* Activity
In the listing that follows, print every line exactly and leave the images out.

* Material for this exercise
◇ ◇ ◇

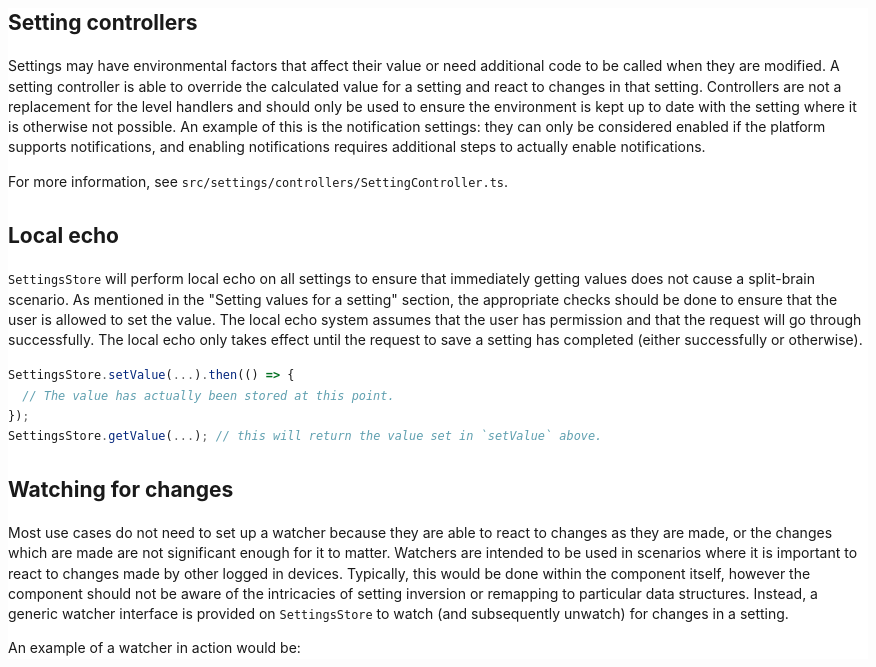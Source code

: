 ## Setting controllers

Settings may have environmental factors that affect their value or need additional code to be called when they are
modified. A setting controller is able to override the calculated value for a setting and react to changes in that
setting. Controllers are not a replacement for the level handlers and should only be used to ensure the environment is
kept up to date with the setting where it is otherwise not possible. An example of this is the notification settings:
they can only be considered enabled if the platform supports notifications, and enabling notifications requires
additional steps to actually enable notifications.

For more information, see `src/settings/controllers/SettingController.ts`.


## Local echo

`SettingsStore` will perform local echo on all settings to ensure that immediately getting values does not cause a
split-brain scenario. As mentioned in the "Setting values for a setting" section, the appropriate checks should be done
to ensure that the user is allowed to set the value. The local echo system assumes that the user has permission and that
the request will go through successfully. The local echo only takes effect until the request to save a setting has
completed (either successfully or otherwise).

```javascript
SettingsStore.setValue(...).then(() => {
  // The value has actually been stored at this point.
});
SettingsStore.getValue(...); // this will return the value set in `setValue` above.
```


## Watching for changes

Most use cases do not need to set up a watcher because they are able to react to changes as they are made, or the
changes which are made are not significant enough for it to matter. Watchers are intended to be used in scenarios where
it is important to react to changes made by other logged in devices. Typically, this would be done within the component
itself, however the component should not be aware of the intricacies of setting inversion or remapping to particular
data structures. Instead, a generic watcher interface is provided on `SettingsStore` to watch (and subsequently unwatch)
for changes in a setting.

An example of a watcher in action would be:
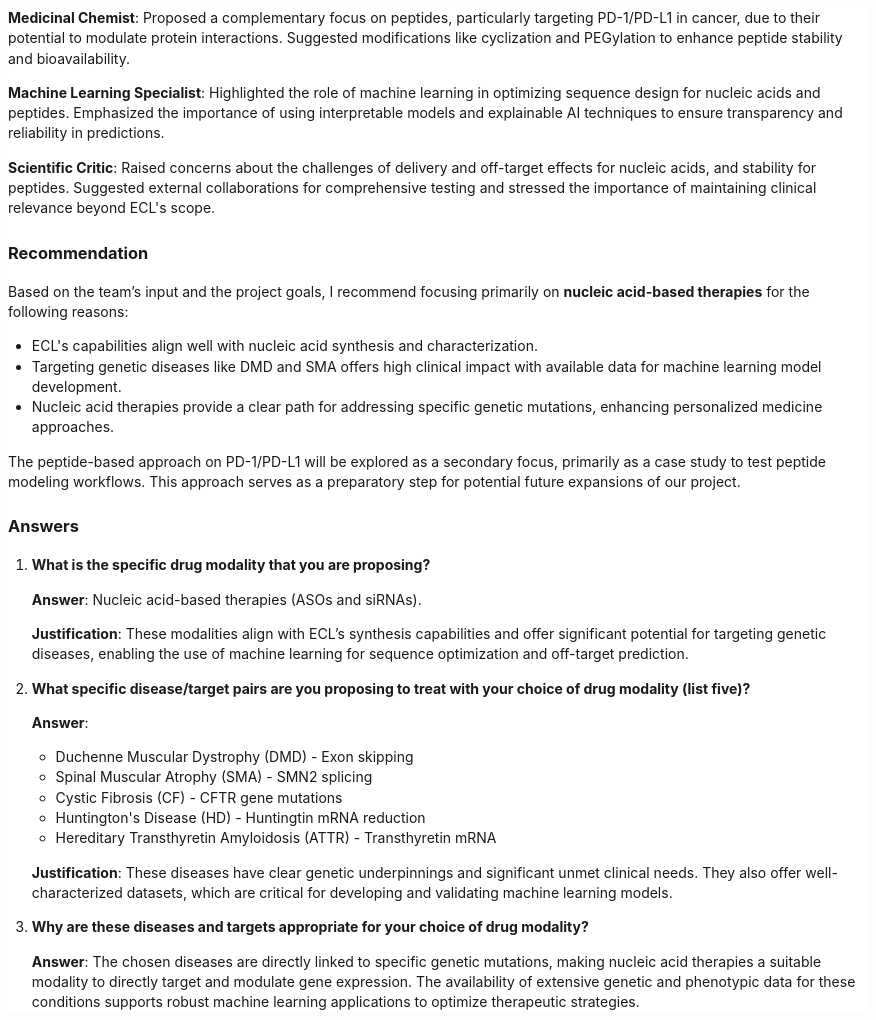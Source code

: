**Medicinal Chemist**: Proposed a complementary focus on peptides, particularly targeting PD-1/PD-L1 in cancer, due to their potential to modulate protein interactions. Suggested modifications like cyclization and PEGylation to enhance peptide stability and bioavailability.

**Machine Learning Specialist**: Highlighted the role of machine learning in optimizing sequence design for nucleic acids and peptides. Emphasized the importance of using interpretable models and explainable AI techniques to ensure transparency and reliability in predictions.

**Scientific Critic**: Raised concerns about the challenges of delivery and off-target effects for nucleic acids, and stability for peptides. Suggested external collaborations for comprehensive testing and stressed the importance of maintaining clinical relevance beyond ECL's scope.

### Recommendation

Based on the team’s input and the project goals, I recommend focusing primarily on **nucleic acid-based therapies** for the following reasons:
- ECL's capabilities align well with nucleic acid synthesis and characterization.
- Targeting genetic diseases like DMD and SMA offers high clinical impact with available data for machine learning model development.
- Nucleic acid therapies provide a clear path for addressing specific genetic mutations, enhancing personalized medicine approaches.

The peptide-based approach on PD-1/PD-L1 will be explored as a secondary focus, primarily as a case study to test peptide modeling workflows. This approach serves as a preparatory step for potential future expansions of our project.

### Answers

1. **What is the specific drug modality that you are proposing?**

   **Answer**: Nucleic acid-based therapies (ASOs and siRNAs).

   **Justification**: These modalities align with ECL’s synthesis capabilities and offer significant potential for targeting genetic diseases, enabling the use of machine learning for sequence optimization and off-target prediction.

2. **What specific disease/target pairs are you proposing to treat with your choice of drug modality (list five)?**

   **Answer**: 
   - Duchenne Muscular Dystrophy (DMD) - Exon skipping
   - Spinal Muscular Atrophy (SMA) - SMN2 splicing
   - Cystic Fibrosis (CF) - CFTR gene mutations
   - Huntington's Disease (HD) - Huntingtin mRNA reduction
   - Hereditary Transthyretin Amyloidosis (ATTR) - Transthyretin mRNA

   **Justification**: These diseases have clear genetic underpinnings and significant unmet clinical needs. They also offer well-characterized datasets, which are critical for developing and validating machine learning models.

3. **Why are these diseases and targets appropriate for your choice of drug modality?**

   **Answer**: The chosen diseases are directly linked to specific genetic mutations, making nucleic acid therapies a suitable modality to directly target and modulate gene expression. The availability of extensive genetic and phenotypic data for these conditions supports robust machine learning applications to optimize therapeutic strategies.
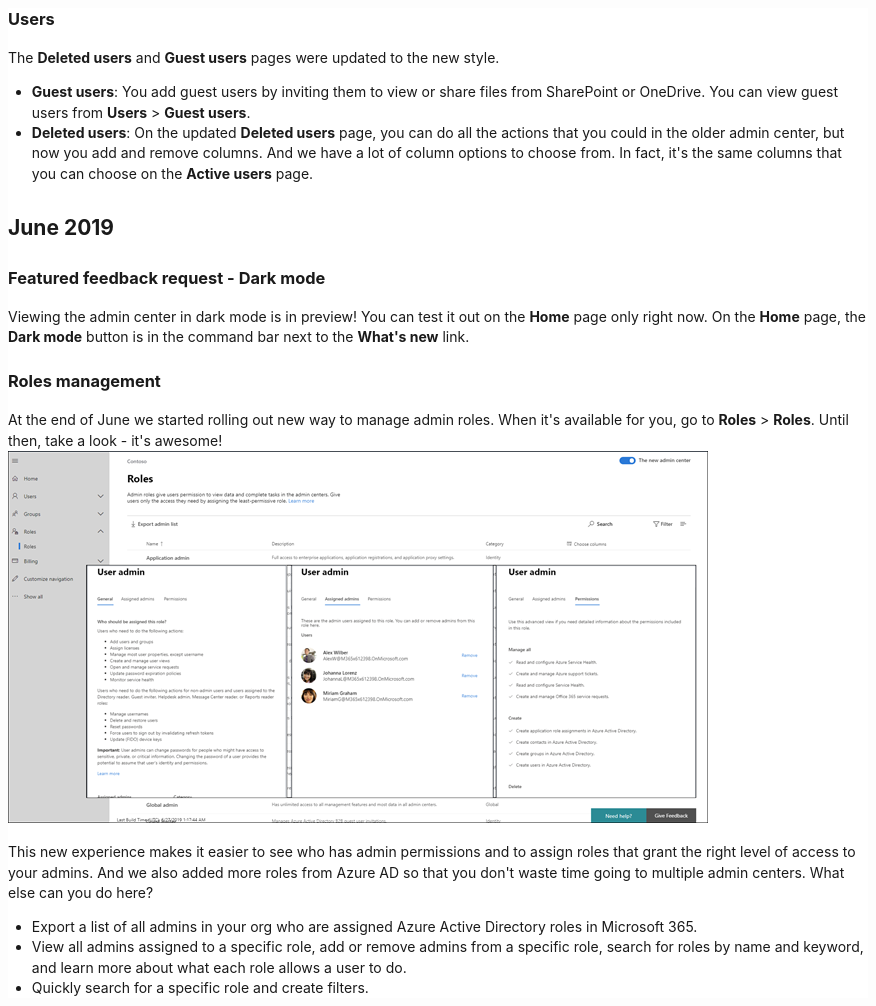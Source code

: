 ### Users

The **Deleted users** and **Guest users** pages were updated to the new style.

- **Guest users**: You add guest users by inviting them to view or share files from SharePoint or OneDrive. You can view guest users from **Users** > **Guest users**.
- **Deleted users**: On the updated **Deleted users** page, you can do all the actions that you could in the older admin center, but now you add and remove columns. And we have a lot of column options to choose from. In fact, it's the same columns that you can choose on the **Active users** page.

## June 2019

### Featured feedback request - Dark mode

Viewing the admin center in dark mode is in preview! You can test it out on the **Home** page only right now. On the **Home** page, the **Dark mode** button is in the command bar next to the **What's new** link.

### Roles management

At the end of June we started rolling out new way to manage admin roles. When it's available for you, go to **Roles** > **Roles**. Until then, take a look - it's awesome!
<br> ![Screen capture: Admin roles list with User admin role details pane highlighted.](../media/MAC-AdminRoles-Featured.png) <br>

This new experience makes it easier to see who has admin permissions and to assign roles that grant the right level of access to your admins. And we also added more roles from Azure AD so that you don't waste time going to multiple admin centers.
What else can you do here?

- Export a list of all admins in your org who are assigned Azure Active Directory roles in Microsoft 365.  
- View all admins assigned to a specific role, add or remove admins from a specific role, search for roles by name and keyword, and learn more about what each role allows a user to do.
- Quickly search for a specific role and create filters.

◇ ◇ ◇

* Response for this exercise
Source code

: ## Setting controllers

Settings may have environmental factors that affect their value or need additional code to be called when they are
modified. A setting controller is able to override the calculated value for a setting and react to changes in that
setting. Controllers are not a replacement for the level handlers and should only be used to ensure the environment is
kept up to date with the setting where it is otherwise not possible. An example of this is the notification settings:
they can only be considered enabled if the platform supports notifications, and enabling notifications requires
additional steps to actually enable notifications.

For more information, see `src/settings/controllers/SettingController.ts`.


## Local echo

`SettingsStore` will perform local echo on all settings to ensure that immediately getting values does not cause a
split-brain scenario. As mentioned in the "Setting values for a setting" section, the appropriate checks should be done
to ensure that the user is allowed to set the value. The local echo system assumes that the user has permission and that
the request will go through successfully. The local echo only takes effect until the request to save a setting has
completed (either successfully or otherwise).

```javascript
SettingsStore.setValue(...).then(() => {
  // The value has actually been stored at this point.
});
SettingsStore.getValue(...); // this will return the value set in `setValue` above.
```


## Watching for changes

Most use cases do not need to set up a watcher because they are able to react to changes as they are made, or the
changes which are made are not significant enough for it to matter. Watchers are intended to be used in scenarios where
it is important to react to changes made by other logged in devices. Typically, this would be done within the component
itself, however the component should not be aware of the intricacies of setting inversion or remapping to particular
data structures. Instead, a generic watcher interface is provided on `SettingsStore` to watch (and subsequently unwatch)
for changes in a setting.

An example of a watcher in action would be:
Source code

:**Medicinal Chemist**: Proposed a complementary focus on peptides, particularly targeting PD-1/PD-L1 in cancer, due to their potential to modulate protein interactions. Suggested modifications like cyclization and PEGylation to enhance peptide stability and bioavailability.

**Machine Learning Specialist**: Highlighted the role of machine learning in optimizing sequence design for nucleic acids and peptides. Emphasized the importance of using interpretable models and explainable AI techniques to ensure transparency and reliability in predictions.

**Scientific Critic**: Raised concerns about the challenges of delivery and off-target effects for nucleic acids, and stability for peptides. Suggested external collaborations for comprehensive testing and stressed the importance of maintaining clinical relevance beyond ECL's scope.

### Recommendation

Based on the team’s input and the project goals, I recommend focusing primarily on **nucleic acid-based therapies** for the following reasons:
- ECL's capabilities align well with nucleic acid synthesis and characterization.
- Targeting genetic diseases like DMD and SMA offers high clinical impact with available data for machine learning model development.
- Nucleic acid therapies provide a clear path for addressing specific genetic mutations, enhancing personalized medicine approaches.

The peptide-based approach on PD-1/PD-L1 will be explored as a secondary focus, primarily as a case study to test peptide modeling workflows. This approach serves as a preparatory step for potential future expansions of our project.

### Answers

1. **What is the specific drug modality that you are proposing?**

   **Answer**: Nucleic acid-based therapies (ASOs and siRNAs).

   **Justification**: These modalities align with ECL’s synthesis capabilities and offer significant potential for targeting genetic diseases, enabling the use of machine learning for sequence optimization and off-target prediction.

2. **What specific disease/target pairs are you proposing to treat with your choice of drug modality (list five)?**

   **Answer**: 
   - Duchenne Muscular Dystrophy (DMD) - Exon skipping
   - Spinal Muscular Atrophy (SMA) - SMN2 splicing
   - Cystic Fibrosis (CF) - CFTR gene mutations
   - Huntington's Disease (HD) - Huntingtin mRNA reduction
   - Hereditary Transthyretin Amyloidosis (ATTR) - Transthyretin mRNA

   **Justification**: These diseases have clear genetic underpinnings and significant unmet clinical needs. They also offer well-characterized datasets, which are critical for developing and validating machine learning models.

3. **Why are these diseases and targets appropriate for your choice of drug modality?**

   **Answer**: The chosen diseases are directly linked to specific genetic mutations, making nucleic acid therapies a suitable modality to directly target and modulate gene expression. The availability of extensive genetic and phenotypic data for these conditions supports robust machine learning applications to optimize therapeutic strategies.
Source code

: ### Users

The **Deleted users** and **Guest users** pages were updated to the new style.

- **Guest users**: You add guest users by inviting them to view or share files from SharePoint or OneDrive. You can view guest users from **Users** > **Guest users**.
- **Deleted users**: On the updated **Deleted users** page, you can do all the actions that you could in the older admin center, but now you add and remove columns. And we have a lot of column options to choose from. In fact, it's the same columns that you can choose on the **Active users** page.

## June 2019

### Featured feedback request - Dark mode

Viewing the admin center in dark mode is in preview! You can test it out on the **Home** page only right now. On the **Home** page, the **Dark mode** button is in the command bar next to the **What's new** link.

### Roles management

At the end of June we started rolling out new way to manage admin roles. When it's available for you, go to **Roles** > **Roles**. Until then, take a look - it's awesome!
<br> ![Screen capture: Admin roles list with User admin role details pane highlighted.](../media/MAC-AdminRoles-Featured.png) <br>

This new experience makes it easier to see who has admin permissions and to assign roles that grant the right level of access to your admins. And we also added more roles from Azure AD so that you don't waste time going to multiple admin centers.
What else can you do here?

- Export a list of all admins in your org who are assigned Azure Active Directory roles in Microsoft 365.  
- View all admins assigned to a specific role, add or remove admins from a specific role, search for roles by name and keyword, and learn more about what each role allows a user to do.
- Quickly search for a specific role and create filters.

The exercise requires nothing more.